You are part of the climate justice movement in South Africa. What motivated you to join the movement?
My mom and my community. As a Black person living in South Africa, I have a history of farmers in my family. My grandma was a farmer. My granddad was a farmer. My great grandparents were farmers. After 20 years of working as a teacher my mom took it upon herself to actually become a farmer, too. So I've always had a personal connection to nature and I was taught from a young age how to look after nature.
That’s also how I noticed that the state of nature was deteriorating. At the farm we would see the dry grass and half-empty dams. For us that was super stressful because we grow crops and keep livestock. That's when I went to the internet and I found out about climate change. Seeing how much my mom was struggling because of the droughts that hit us, I couldn't just sit down and watch. I knew I had to act.
How did you become active in the climate justice movement after you learned about climate change on the internet?

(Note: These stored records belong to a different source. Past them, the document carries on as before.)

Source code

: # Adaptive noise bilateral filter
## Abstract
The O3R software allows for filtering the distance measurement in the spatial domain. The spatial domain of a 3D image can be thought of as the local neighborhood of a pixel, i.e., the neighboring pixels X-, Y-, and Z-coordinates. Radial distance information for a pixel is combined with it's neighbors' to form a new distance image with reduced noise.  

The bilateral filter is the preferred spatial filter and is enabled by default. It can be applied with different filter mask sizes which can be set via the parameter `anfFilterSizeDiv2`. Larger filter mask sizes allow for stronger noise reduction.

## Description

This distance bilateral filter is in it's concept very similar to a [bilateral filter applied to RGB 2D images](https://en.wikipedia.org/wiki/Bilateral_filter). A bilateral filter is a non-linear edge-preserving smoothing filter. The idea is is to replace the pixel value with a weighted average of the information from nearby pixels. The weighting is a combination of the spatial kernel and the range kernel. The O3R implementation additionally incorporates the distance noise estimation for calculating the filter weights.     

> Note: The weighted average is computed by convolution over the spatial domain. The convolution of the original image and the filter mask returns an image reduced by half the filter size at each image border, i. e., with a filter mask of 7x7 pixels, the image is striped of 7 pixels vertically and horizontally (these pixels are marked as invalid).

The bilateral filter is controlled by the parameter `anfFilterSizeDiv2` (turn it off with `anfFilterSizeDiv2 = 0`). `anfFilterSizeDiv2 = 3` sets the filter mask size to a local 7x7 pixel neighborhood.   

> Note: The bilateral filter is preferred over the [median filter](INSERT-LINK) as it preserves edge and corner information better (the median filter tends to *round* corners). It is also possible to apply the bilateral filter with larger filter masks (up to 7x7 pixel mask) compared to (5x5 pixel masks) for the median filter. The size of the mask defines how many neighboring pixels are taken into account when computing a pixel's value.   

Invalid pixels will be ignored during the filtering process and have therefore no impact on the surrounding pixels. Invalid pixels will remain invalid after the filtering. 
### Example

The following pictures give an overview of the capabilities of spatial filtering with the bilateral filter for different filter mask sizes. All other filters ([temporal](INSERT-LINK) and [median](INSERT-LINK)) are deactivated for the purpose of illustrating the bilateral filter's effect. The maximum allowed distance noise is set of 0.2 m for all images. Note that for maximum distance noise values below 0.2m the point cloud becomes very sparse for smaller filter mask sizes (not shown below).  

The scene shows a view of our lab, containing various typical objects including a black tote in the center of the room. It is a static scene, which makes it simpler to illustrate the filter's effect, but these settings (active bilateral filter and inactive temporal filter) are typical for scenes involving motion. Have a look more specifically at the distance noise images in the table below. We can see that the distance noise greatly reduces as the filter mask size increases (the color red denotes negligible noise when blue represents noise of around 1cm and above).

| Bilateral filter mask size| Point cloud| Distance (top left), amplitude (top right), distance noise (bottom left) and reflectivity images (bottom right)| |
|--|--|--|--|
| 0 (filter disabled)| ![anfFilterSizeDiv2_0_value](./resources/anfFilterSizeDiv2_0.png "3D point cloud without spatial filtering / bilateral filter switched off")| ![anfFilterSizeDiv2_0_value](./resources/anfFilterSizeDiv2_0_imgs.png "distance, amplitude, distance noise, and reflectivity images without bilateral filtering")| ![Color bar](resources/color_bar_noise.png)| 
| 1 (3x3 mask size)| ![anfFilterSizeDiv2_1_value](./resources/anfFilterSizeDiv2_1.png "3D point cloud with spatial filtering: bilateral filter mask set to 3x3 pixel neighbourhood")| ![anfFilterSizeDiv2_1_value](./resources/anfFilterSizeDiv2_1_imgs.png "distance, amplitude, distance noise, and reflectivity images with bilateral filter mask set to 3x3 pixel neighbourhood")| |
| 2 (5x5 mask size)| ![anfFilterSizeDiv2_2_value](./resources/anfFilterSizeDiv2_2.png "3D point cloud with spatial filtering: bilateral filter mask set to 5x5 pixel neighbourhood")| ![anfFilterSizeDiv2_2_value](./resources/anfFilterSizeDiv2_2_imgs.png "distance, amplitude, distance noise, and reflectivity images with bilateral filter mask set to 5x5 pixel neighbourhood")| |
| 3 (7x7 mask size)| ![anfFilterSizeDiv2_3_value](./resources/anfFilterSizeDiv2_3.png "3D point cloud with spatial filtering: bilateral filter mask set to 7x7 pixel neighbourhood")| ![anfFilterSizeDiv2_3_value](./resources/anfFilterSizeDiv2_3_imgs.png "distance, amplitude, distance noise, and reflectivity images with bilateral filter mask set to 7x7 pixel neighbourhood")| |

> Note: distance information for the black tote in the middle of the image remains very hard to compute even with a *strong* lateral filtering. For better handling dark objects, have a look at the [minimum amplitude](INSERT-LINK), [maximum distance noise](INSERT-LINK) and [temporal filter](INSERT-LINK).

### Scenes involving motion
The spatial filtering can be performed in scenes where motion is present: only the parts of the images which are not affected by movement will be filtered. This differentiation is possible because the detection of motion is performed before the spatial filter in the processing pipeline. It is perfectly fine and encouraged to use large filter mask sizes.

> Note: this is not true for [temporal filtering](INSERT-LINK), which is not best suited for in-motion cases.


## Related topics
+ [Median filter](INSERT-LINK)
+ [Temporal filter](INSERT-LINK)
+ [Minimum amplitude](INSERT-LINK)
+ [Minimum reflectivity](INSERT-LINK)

In the beginning, when I found out about climate change I was very anxious. With all of the information I was reading it felt like the end of the world. But when I looked around, I didn’t see that people were taking appropriate action. During that period of my life, I was just waking up without having any idea what to do. Looking back, I would say I was in a state of climate anxiety and depression. But I knew that I wanted to do something, I didn't just want to be complaining.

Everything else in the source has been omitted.